◆ **Items from a dataset**
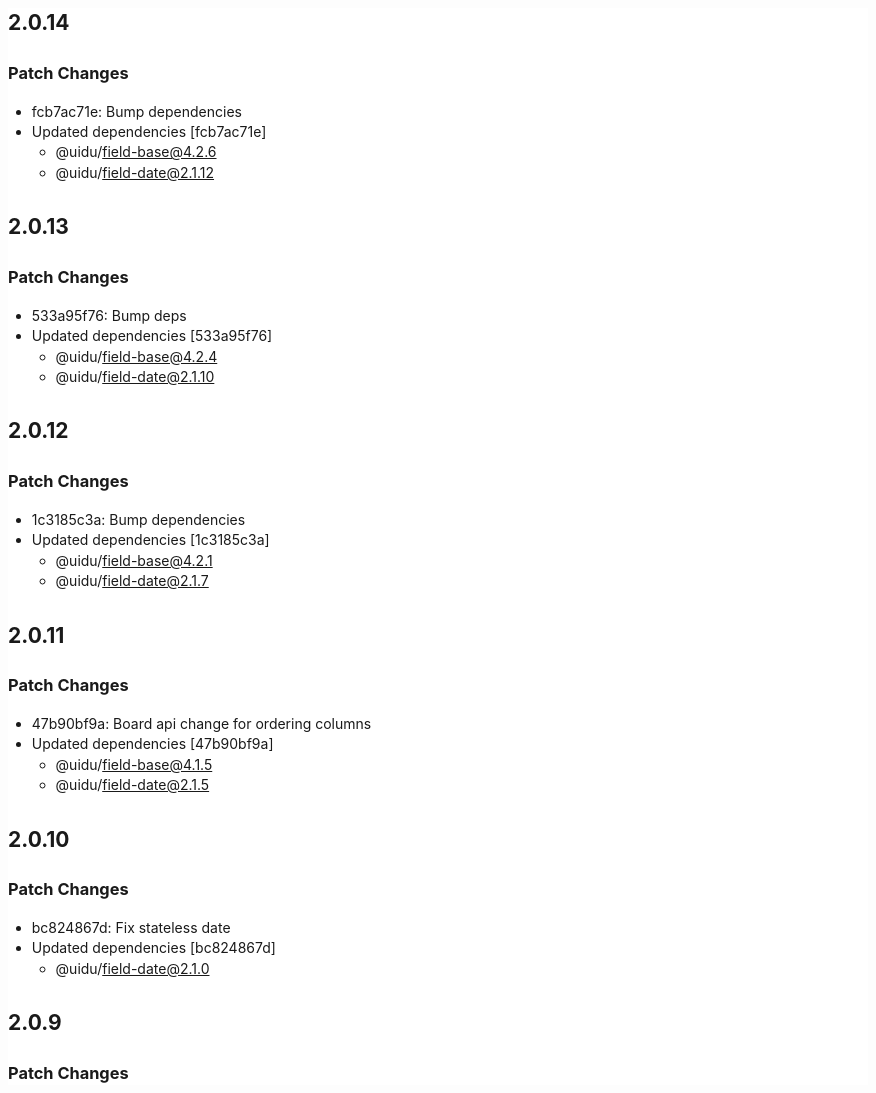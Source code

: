## 2.0.14

### Patch Changes

- fcb7ac71e: Bump dependencies
- Updated dependencies [fcb7ac71e]
  - @uidu/field-base@4.2.6
  - @uidu/field-date@2.1.12

## 2.0.13

### Patch Changes

- 533a95f76: Bump deps
- Updated dependencies [533a95f76]
  - @uidu/field-base@4.2.4
  - @uidu/field-date@2.1.10

## 2.0.12

### Patch Changes

- 1c3185c3a: Bump dependencies
- Updated dependencies [1c3185c3a]
  - @uidu/field-base@4.2.1
  - @uidu/field-date@2.1.7

## 2.0.11

### Patch Changes

- 47b90bf9a: Board api change for ordering columns
- Updated dependencies [47b90bf9a]
  - @uidu/field-base@4.1.5
  - @uidu/field-date@2.1.5

## 2.0.10

### Patch Changes

- bc824867d: Fix stateless date
- Updated dependencies [bc824867d]
  - @uidu/field-date@2.1.0

## 2.0.9

### Patch Changes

◆ **Task objective**
Counting only the lines that include "dependencies", state how many there are in the entries, and nothing else.

◆ **Solved problem**
7